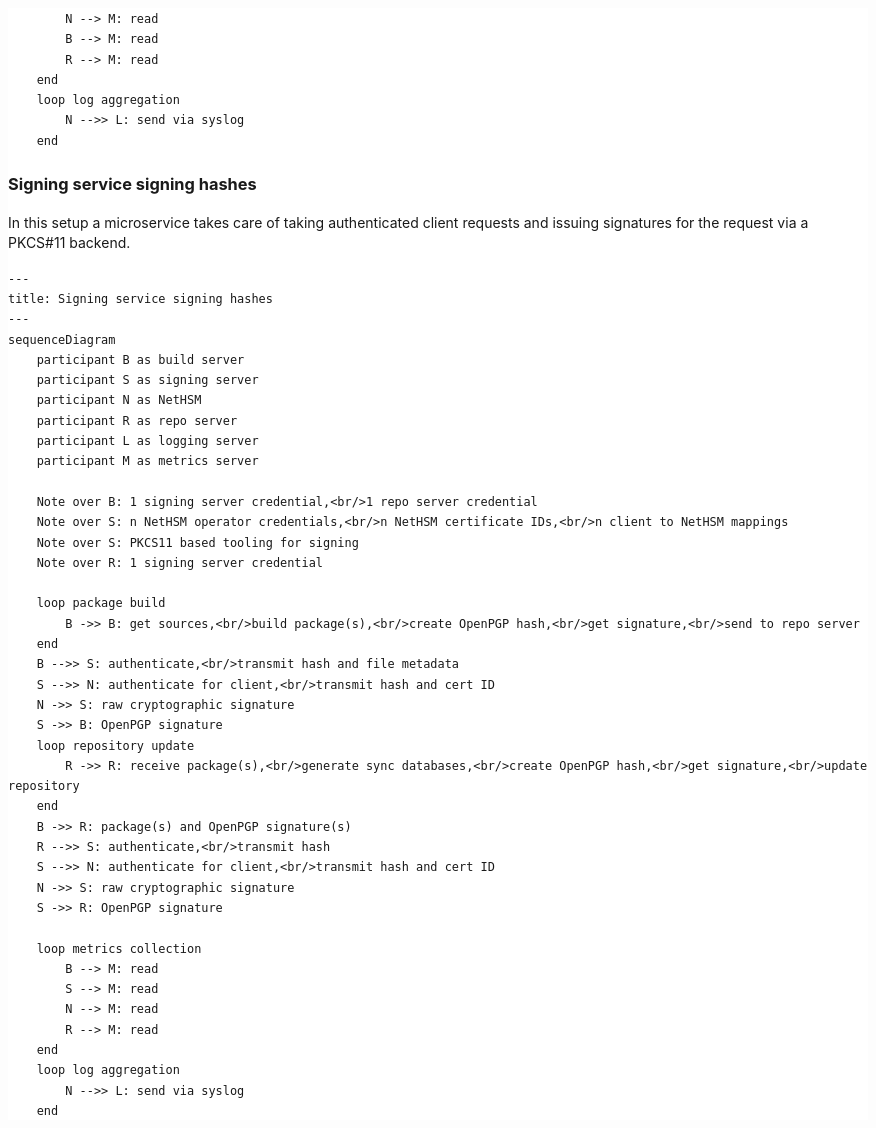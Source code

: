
 ```mermaid
        N --> M: read
        B --> M: read
        R --> M: read
    end
    loop log aggregation
        N -->> L: send via syslog
    end
```

### Signing service signing hashes

In this setup a microservice takes care of taking authenticated client requests and issuing signatures for the request via a PKCS#11 backend.

```mermaid
---
title: Signing service signing hashes
---
sequenceDiagram
    participant B as build server
    participant S as signing server
    participant N as NetHSM
    participant R as repo server
    participant L as logging server
    participant M as metrics server

    Note over B: 1 signing server credential,<br/>1 repo server credential
    Note over S: n NetHSM operator credentials,<br/>n NetHSM certificate IDs,<br/>n client to NetHSM mappings
    Note over S: PKCS11 based tooling for signing
    Note over R: 1 signing server credential

    loop package build
        B ->> B: get sources,<br/>build package(s),<br/>create OpenPGP hash,<br/>get signature,<br/>send to repo server
    end
    B -->> S: authenticate,<br/>transmit hash and file metadata
    S -->> N: authenticate for client,<br/>transmit hash and cert ID
    N ->> S: raw cryptographic signature
    S ->> B: OpenPGP signature
    loop repository update
        R ->> R: receive package(s),<br/>generate sync databases,<br/>create OpenPGP hash,<br/>get signature,<br/>update repository
    end
    B ->> R: package(s) and OpenPGP signature(s)
    R -->> S: authenticate,<br/>transmit hash
    S -->> N: authenticate for client,<br/>transmit hash and cert ID
    N ->> S: raw cryptographic signature
    S ->> R: OpenPGP signature

    loop metrics collection
        B --> M: read
        S --> M: read
        N --> M: read
        R --> M: read
    end
    loop log aggregation
        N -->> L: send via syslog
    end
```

→ PROBLEM TO SOLVE
What lines of the data include the word "build"? Copy each of them.

→ WRITTEN ANSWER
    participant B as build server
    loop package build
        B ->> B: get sources,<br/>build package(s),<br/>create OpenPGP hash,<br/>get signature,<br/>send to repo server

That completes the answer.